I also chose a seed packet of pollinator-friendly, non-invasive flowers from Burpee. The choice was in part due to thrift — I already had the packet — but also because I am sensitive to the plight of the pollinators and wanted to make sure my plantable gift tags would not wreak invasive havoc wherever they grew.

A trying experience

In following the DIY instructions, I started my papermaking process by hand-shredding the paper to soak overnight.

The next day, the pre-pulped paper was sopping, but not as supple as I thought it would be. Still, I drained it and tried to use a hand blender to pulp it. Alas, my blending wand lacked the magic. The paper immediately clogged the blades, and I wasn’t making much headway in turning my mass of damp paper into pulp. 

I brought out some bigger guns: a full-sized blender. I pushed aside thoughts that any smoothie I made from that point forward might taste a tiny bit like newsprint. 

My risk did not yield any reward. Despite setting the blender to the highest liquifying speeds, the damp paper sat in my blender, unpulped. 

My makeshift pulper. | GIF by Sam Schipani via GIPHY

As a last ditch effort, I broke out my trusty food processor and added a little bit of water to the paper strips. After several (hundred) passes and some diligent spatula work, I finally developed a pulpy substance. The texture seemed off — more like crunchy peanut butter than creamy — and the strange, gray slurry was not quite the antique off-white color of the store-bought plantable cards I had received from pen pals past. 

I forged ahead.
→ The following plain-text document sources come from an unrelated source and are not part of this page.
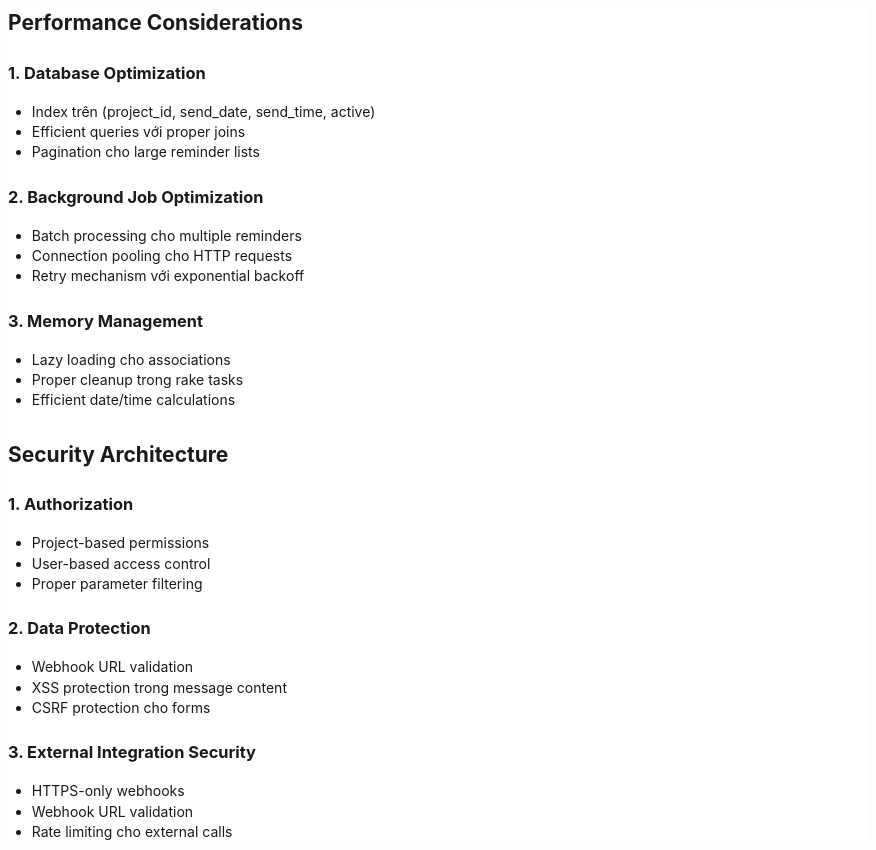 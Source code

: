 ## Performance Considerations

### 1. Database Optimization
- Index trên (project_id, send_date, send_time, active)
- Efficient queries với proper joins
- Pagination cho large reminder lists

### 2. Background Job Optimization
- Batch processing cho multiple reminders
- Connection pooling cho HTTP requests
- Retry mechanism với exponential backoff

### 3. Memory Management
- Lazy loading cho associations
- Proper cleanup trong rake tasks
- Efficient date/time calculations

## Security Architecture

### 1. Authorization
- Project-based permissions
- User-based access control
- Proper parameter filtering

### 2. Data Protection
- Webhook URL validation
- XSS protection trong message content
- CSRF protection cho forms

### 3. External Integration Security
- HTTPS-only webhooks
- Webhook URL validation
- Rate limiting cho external calls 
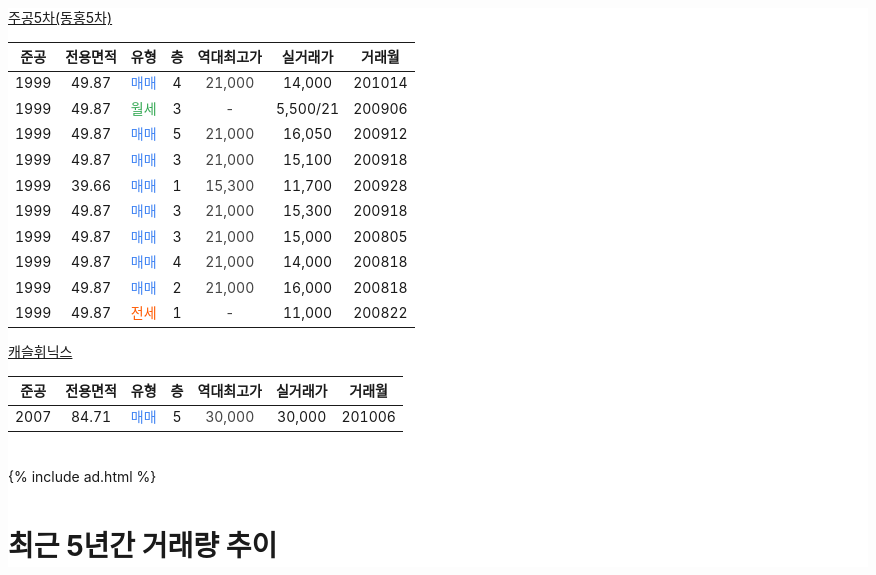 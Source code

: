[주공5차(동홍5차)](https://search.naver.com/search.naver?query=%EC%A0%9C%EC%A3%BC%ED%8A%B9%EB%B3%84%EC%9E%90%EC%B9%98%EB%8F%84+%EC%84%9C%EA%B7%80%ED%8F%AC%EC%8B%9C+%EB%8F%99%ED%99%8D%EB%8F%99+%EC%A3%BC%EA%B3%B55%EC%B0%A8%28%EB%8F%99%ED%99%8D5%EC%B0%A8%29)

|준공|전용면적|유형|층|역대최고가|실거래가|거래월|
|:---:|:---:|:---:|:---:|:---:|:---:|:---:|
|1999|49.87|<span style="color:#4285f3">매매</span>|4|<span style="color:#444444">21,000</span>|14,000|201014|
|1999|49.87|<span style="color:#34a853">월세</span>|3|<span style="color:#444444">-</span>|5,500/21|200906|
|1999|49.87|<span style="color:#4285f3">매매</span>|5|<span style="color:#444444">21,000</span>|16,050|200912|
|1999|49.87|<span style="color:#4285f3">매매</span>|3|<span style="color:#444444">21,000</span>|15,100|200918|
|1999|39.66|<span style="color:#4285f3">매매</span>|1|<span style="color:#444444">15,300</span>|11,700|200928|
|1999|49.87|<span style="color:#4285f3">매매</span>|3|<span style="color:#444444">21,000</span>|15,300|200918|
|1999|49.87|<span style="color:#4285f3">매매</span>|3|<span style="color:#444444">21,000</span>|15,000|200805|
|1999|49.87|<span style="color:#4285f3">매매</span>|4|<span style="color:#444444">21,000</span>|14,000|200818|
|1999|49.87|<span style="color:#4285f3">매매</span>|2|<span style="color:#444444">21,000</span>|16,000|200818|
|1999|49.87|<span style="color:#ff5a00">전세</span>|1|<span style="color:#444444">-</span>|11,000|200822|

[캐슬휘닉스](https://search.naver.com/search.naver?query=%EC%A0%9C%EC%A3%BC%ED%8A%B9%EB%B3%84%EC%9E%90%EC%B9%98%EB%8F%84+%EC%84%9C%EA%B7%80%ED%8F%AC%EC%8B%9C+%EB%8F%99%ED%99%8D%EB%8F%99+%EC%BA%90%EC%8A%AC%ED%9C%98%EB%8B%89%EC%8A%A4)

|준공|전용면적|유형|층|역대최고가|실거래가|거래월|
|:---:|:---:|:---:|:---:|:---:|:---:|:---:|
|2007|84.71|<span style="color:#4285f3">매매</span>|5|<span style="color:#444444">30,000</span>|30,000|201006|


<br>
{% include ad.html %}
<br>

# 최근 5년간 거래량 추이


<div style="width:100%;">
    <canvas id="deal_progress" height="200"></canvas>
</div>

<script>
new Chart(document.getElementById("deal_progress"), {
    type: 'line',
    data: {
        labels: ['201510','201511','201512','201601','201602','201603','201604','201605','201606','201607','201608','201609','201610','201611','201612','201701','201702','201703','201704','201705','201706','201707','201708','201709','201710','201711','201712','201801','201802','201803','201804','201805','201806','201807','201808','201809','201810','201811','201812','201901','201902','201903','201904','201905','201906','201907','201908','201909','201910','201911','201912','202001','202002','202003','202004','202005','202006','202007','202008','202009','202010'],
        datasets: [{
            label: '매매',
            pointRadius: 1,
            data: [14, 26, 17, 18, 19, 63, 19, 23, 18, 25, 14, 29, 20, 36, 27, 18, 19, 10, 18, 16, 12, 22, 15, 22, 14, 22, 15, 19, 21, 27, 21, 24, 18, 15, 11, 16, 18, 30, 15, 18, 12, 15, 28, 10, 14, 9, 12, 16, 12, 18, 21, 31, 25, 15, 17, 25, 21, 27, 16, 15, 23],
            borderColor: "rgba(255, 201, 14, 1)",
            backgroundColor: "rgba(255, 201, 14, 0.5)",
            fill: false,
            lineTension: 0
        },{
Maybe the color and texture would improve with the molding and drying, I thought. Besides, the cookie cutters were too cute to give up. I poured the packet of seeds into the mushy morass and gently stirred it in with my trusty spatula. 
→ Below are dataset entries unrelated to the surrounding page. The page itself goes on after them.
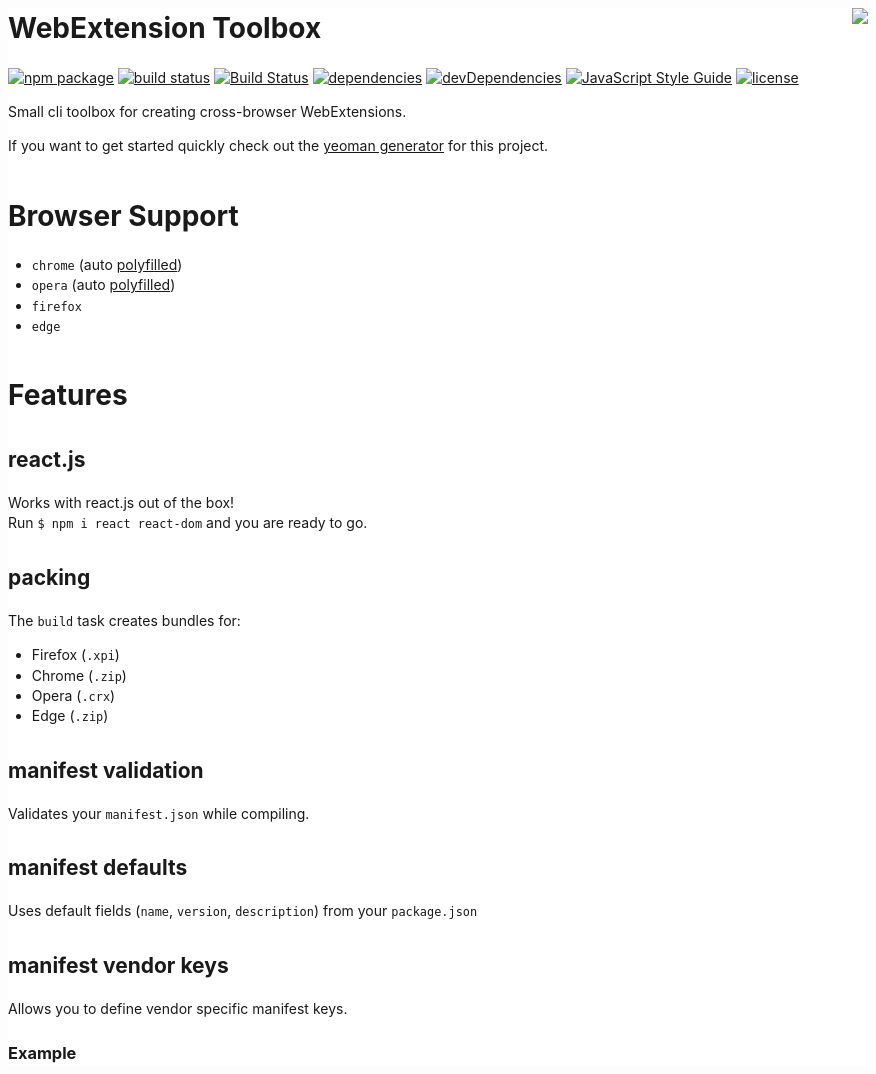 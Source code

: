 [<img align="right" src="./assets/icon.svg?sanitize=true">](https://www.npmjs.com/package/webextension-toolbox)
# WebExtension Toolbox

[![npm package](https://badge.fury.io/js/webextension-toolbox.svg)](https://www.npmjs.com/package/webextension-toolbox)
[![build status](https://travis-ci.org/webextension-toolbox/webextension-toolbox.svg?branch=master)](https://travis-ci.org/webextension-toolbox/webextension-toolbox) 
[![Build Status](https://dev.azure.com/webextension-toolbox/webextension-toolbox/_apis/build/status/webextension-toolbox.webextension-toolbox)](https://dev.azure.com/webextension-toolbox/webextension-toolbox/_build/latest?definitionId=1)
[![dependencies](https://david-dm.org/webextension-toolbox/webextension-toolbox/status.svg)](https://david-dm.org/webextension-toolbox/webextension-toolbox)
[![devDependencies](https://david-dm.org/webextension-toolbox/webextension-toolbox/dev-status.svg)](https://david-dm.org/webextension-toolbox/webextension-toolbox?type=dev)
[![JavaScript Style Guide](https://img.shields.io/badge/code_style-standard-brightgreen.svg)](https://standardjs.com)
[![license](https://img.shields.io/npm/l/webextension-toolbox.svg)](https://github.com/webextension-toolbox/webextension-toolbox/blob/master/LICENSE)

Small cli toolbox for creating cross-browser WebExtensions.

If you want to get started quickly check out the [yeoman generator](https://github.com/webextension-toolbox/generator-web-extension) for this project.

# Browser Support
* `chrome` (auto [polyfilled](https://github.com/mozilla/webextension-polyfill))
* `opera` (auto [polyfilled](https://github.com/mozilla/webextension-polyfill))
* `firefox`
* `edge`
# Features
## react.js
Works with react.js out of the box!  
Run `$ npm i react react-dom` and you are ready to go.
## packing
The `build` task creates bundles for:
* Firefox (`.xpi`)
* Chrome (`.zip`)
* Opera (`.crx`)
* Edge (`.zip`)
## manifest validation
Validates your `manifest.json` while compiling.
## manifest defaults
Uses default fields (`name`, `version`, `description`) from your `package.json`
## manifest vendor keys
Allows you to define vendor specific manifest keys.
### Example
Drying my pulpy paper zoo. | GIF by Sam Schipani via GIPHY

I pressed the squelching pulp into each cookie cutter and dabbed them with a rag to remove moisture. Then, I blasted my plantable paper menagerie with the hairdryer on cool (apparently, hot air may cause the seeds to germinate) for about half an hour. It was more of an arm workout than I anticipated when I started my plantable paper project.
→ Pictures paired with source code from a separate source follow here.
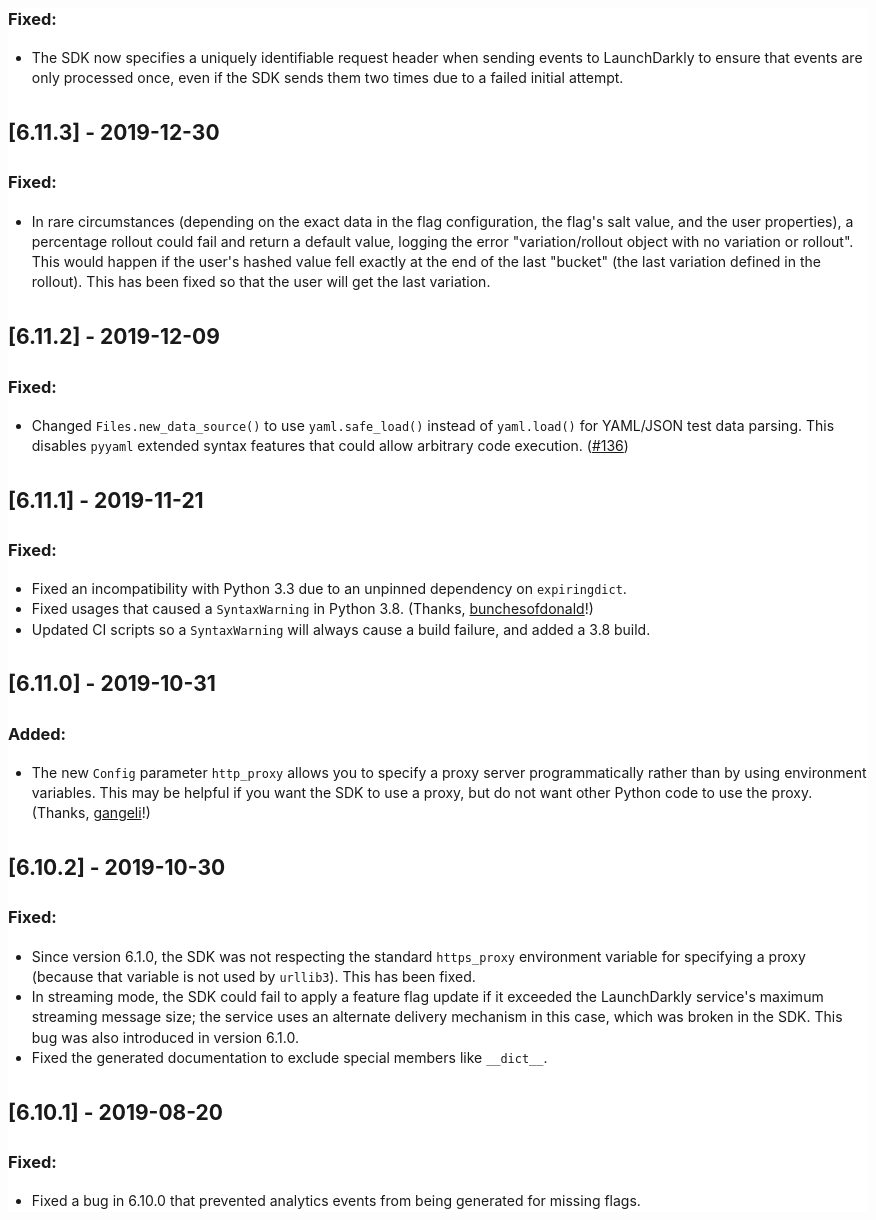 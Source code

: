 ### Fixed:
- The SDK now specifies a uniquely identifiable request header when sending events to LaunchDarkly to ensure that events are only processed once, even if the SDK sends them two times due to a failed initial attempt.

## [6.11.3] - 2019-12-30
### Fixed:
- In rare circumstances (depending on the exact data in the flag configuration, the flag's salt value, and the user properties), a percentage rollout could fail and return a default value, logging the error "variation/rollout object with no variation or rollout". This would happen if the user's hashed value fell exactly at the end of the last "bucket" (the last variation defined in the rollout). This has been fixed so that the user will get the last variation.

## [6.11.2] - 2019-12-09
### Fixed:
- Changed `Files.new_data_source()` to use `yaml.safe_load()` instead of `yaml.load()` for YAML/JSON test data parsing. This disables `pyyaml` extended syntax features that could allow arbitrary code execution. ([#136](https://github.com/launchdarkly/python-server-sdk/issues/136))

## [6.11.1] - 2019-11-21
### Fixed:
- Fixed an incompatibility with Python 3.3 due to an unpinned dependency on `expiringdict`.
- Fixed usages that caused a `SyntaxWarning` in Python 3.8. (Thanks, [bunchesofdonald](https://github.com/launchdarkly/python-server-sdk/pull/133)!)
- Updated CI scripts so a `SyntaxWarning` will always cause a build failure, and added a 3.8 build.

## [6.11.0] - 2019-10-31
### Added:
- The new `Config` parameter `http_proxy` allows you to specify a proxy server programmatically rather than by using environment variables. This may be helpful if you want the SDK to use a proxy, but do not want other Python code to use the proxy. (Thanks, [gangeli](https://github.com/launchdarkly/python-server-sdk/pull/130)!)

## [6.10.2] - 2019-10-30
### Fixed:
- Since version 6.1.0, the SDK was not respecting the standard `https_proxy` environment variable for specifying a proxy (because that variable is not used by `urllib3`). This has been fixed.
- In streaming mode, the SDK could fail to apply a feature flag update if it exceeded the LaunchDarkly service's maximum streaming message size; the service uses an alternate delivery mechanism in this case, which was broken in the SDK. This bug was also introduced in version 6.1.0.
- Fixed the generated documentation to exclude special members like `__dict__`.

## [6.10.1] - 2019-08-20
### Fixed:
- Fixed a bug in 6.10.0 that prevented analytics events from being generated for missing flags.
I stopped when the paper changed color and felt dry to the touch. I removed the paper from the mold. Unsurprisingly perhaps, my animal-shaped plantable gift tags had no structural integrity and immediately started falling apart. 

My ferocious plantable paper bear. | GIF by Sam Schipani via GIPHY

I held onto hope for my pulpy paper zoo. I waited overnight to see if they would dry out enough to be usable. No dice — my seal’s tail fell away as soon as I lifted it from the parchment paper. My other wildlife did not fare any better.

It was time to let go. I buried my plantable paper pets (though, at that point, they were mostly a pile of soggy pulp in my hands) in one of my patio garden boxes. Perhaps they still have a chance to grow into something beautiful.

My tried-and-true takeaways

I did not succeed in making plantable paper for my pen pals. Add me to the #PinterestFail Hall of Fame.

#PinterestFail face. | GIF by Sam Schipani via GIPHY

Upon reflection, I think I should have been more suspicious of this DIY’s simplicity. After a little research, I found that the pulping process generally requires more water (which I figured out on my own through experimentation) than the steps suggested. Most other papermaking DIYs also recommend using a mould and deckle, a frame-like apparatus that helps squeeze the water out of the pulp and give the paper its shape. I also should have left the tags to dry for longer — up to several days depending on the moisture level of my apartment. 

I can’t blame the instructions entirely, though. Even though I loved my animal cookie cutters, I concede that a simpler mold probably would have been easier to start.

Given the amount of mess I had to clean up (and the grief of losing a camel cookie cutter in the process), I will probably be purchasing plantable paper instead of making my own for the foreseeable future. Even so, the experience of trying to make my own plantable paper gave me an even greater appreciation for the stationery I already loved.